|An example of Bollinger bands with a 10 day period and width of two standard deviations|
Bollinger Bands is a technical analysis tool invented by John Bollinger in the 1980s. They evolved from the concept of trading bands, and can be used to measure the relative highness or lowness of price.
Bollinger Bands consist of:
- a middle band being a N-period simple moving average
- an upper band at K times a N-period standard deviation above the middle band
- a lower band at K times a N-period standard deviation below the middle band
- Typical values for N and K are 20 and 2, respectively.
The bands cannot, as some have supposed, be used to make reliable statements regarding what fraction of an equity’s prices will lie within a certain distance of the mean value. This is because an individual equity’s price does not obey known distribution functions. For example, if the bands for plus or minus two standard deviations are computed, it is wrong to suppose that ~95% of an equity’s closing prices will, on average, lie within the bollinger bands. That would require, among other things, that the prices be normally distributed, which they are generally not. It would further require that the true standard deviation be known. The standard deviation calculated as above, however, is only an uncertain estimate of the true standard deviation. Furthermore, it should be realized that the “standard deviations” of stock prices for finite time periods are not fixed parameters as required to apply classical statistical theory, but instead are variables in constant flux depending on price volatility. Nevertheless, the bands have proved useful in technical analysis of stock prices. The bands give a reliable visual picture of a stock’s price volatility. No particular significance, however, should be attached to a price touching the upper or lower band, as Bollinger himself has pointed out. These occurrences should be considered in relation to other factors before making investment decisions.
It is of interest to note that faulty interpretation of a price touching or breaching a band based on incorrect statistical assumptions has become so widespread that some traders now use these events alone as trading signals and by so doing may have unwittingly injected significance into these band-touching events that would otherwise be absent.

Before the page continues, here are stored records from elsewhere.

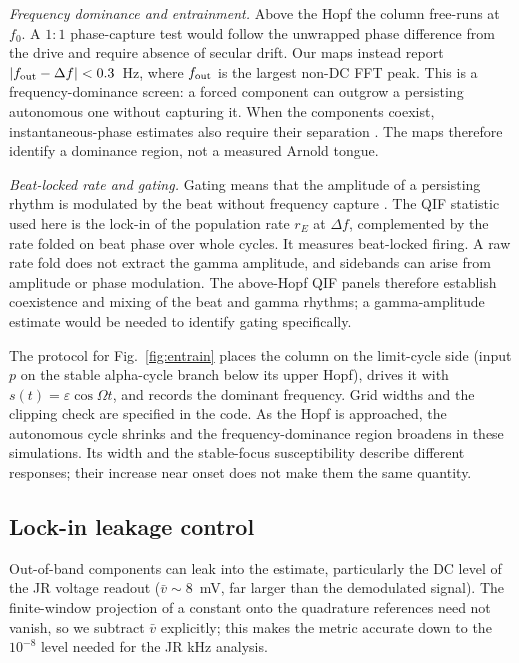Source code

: \documentclass[11pt,a4paper]{article}
\newif\ifjne
\begin{document}
\emph{Frequency dominance and entrainment.} Above the Hopf the column free-runs
at $f_0$. A $1{:}1$ phase-capture test would follow the unwrapped phase difference
from the drive and require absence of secular drift. Our maps instead report
$|f_{\rm out}-\Delta f|<0.3$~Hz, where $f_{\rm out}$ is the largest non-DC FFT
peak. This is a frequency-dominance screen: a forced component can outgrow a
persisting autonomous one without capturing it. When the components coexist,
instantaneous-phase estimates also require their separation
\cite{lachaux1999}. The maps therefore identify a dominance region, not a
measured Arnold tongue.

\emph{Beat-locked rate and gating.} Gating means that the amplitude of a
persisting rhythm is modulated by the beat without frequency capture
\cite{canolty2010,tort2010}. The QIF statistic used here is the lock-in of the
population rate $r_E$ at $\Delta f$, complemented by the rate folded on beat
phase over whole cycles. It measures beat-locked firing. A raw rate fold does
not extract the gamma amplitude, and sidebands can arise from amplitude or phase
modulation. The above-Hopf QIF panels therefore establish coexistence and mixing
of the beat and gamma rhythms; a gamma-amplitude estimate would be needed to
identify gating specifically.

The protocol for Fig.~\ref{fig:entrain} places the column on the limit-cycle side
(input $p$ on the stable alpha-cycle branch below its upper Hopf), drives it
with $s(t)=\varepsilon\cos\Omega t$, and records the dominant frequency. Grid
widths and the clipping check are specified in the code. As the Hopf is approached,
the autonomous cycle shrinks and the frequency-dominance region broadens in these
simulations. Its width and the stable-focus susceptibility describe different
responses; their increase near onset does not make them the same quantity.

\ifjne
\subsection{Lock-in leakage control}\label{supp:lockin}
Out-of-band components can leak into the estimate, particularly the DC level of the JR voltage readout ($\bar v\!\sim\!8$~mV, far
larger than the demodulated signal). The finite-window projection of a constant onto the quadrature references
need not vanish, so we subtract $\bar v$ explicitly; this makes the metric
accurate down to the $10^{-8}$ level needed for the JR kHz
analysis.
\end{document}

When the bands lie close together a period of low volatility in stock price is indicated. When they are far apart a period of high volatility in price is indicated. When the bands have only a slight slope and lie approximately parallel for an extended time the price of a stock will be found to oscillate up and down between the bands as though in a channel. When this behavior is found to regularly repeat in conjunction with a fairly steady broad market, a traders may, with some validity, use a touch or near touch of the upper or lower band as an indication that a stock’s price is nearing the limit of its trading range and therefore a price reversal is probable.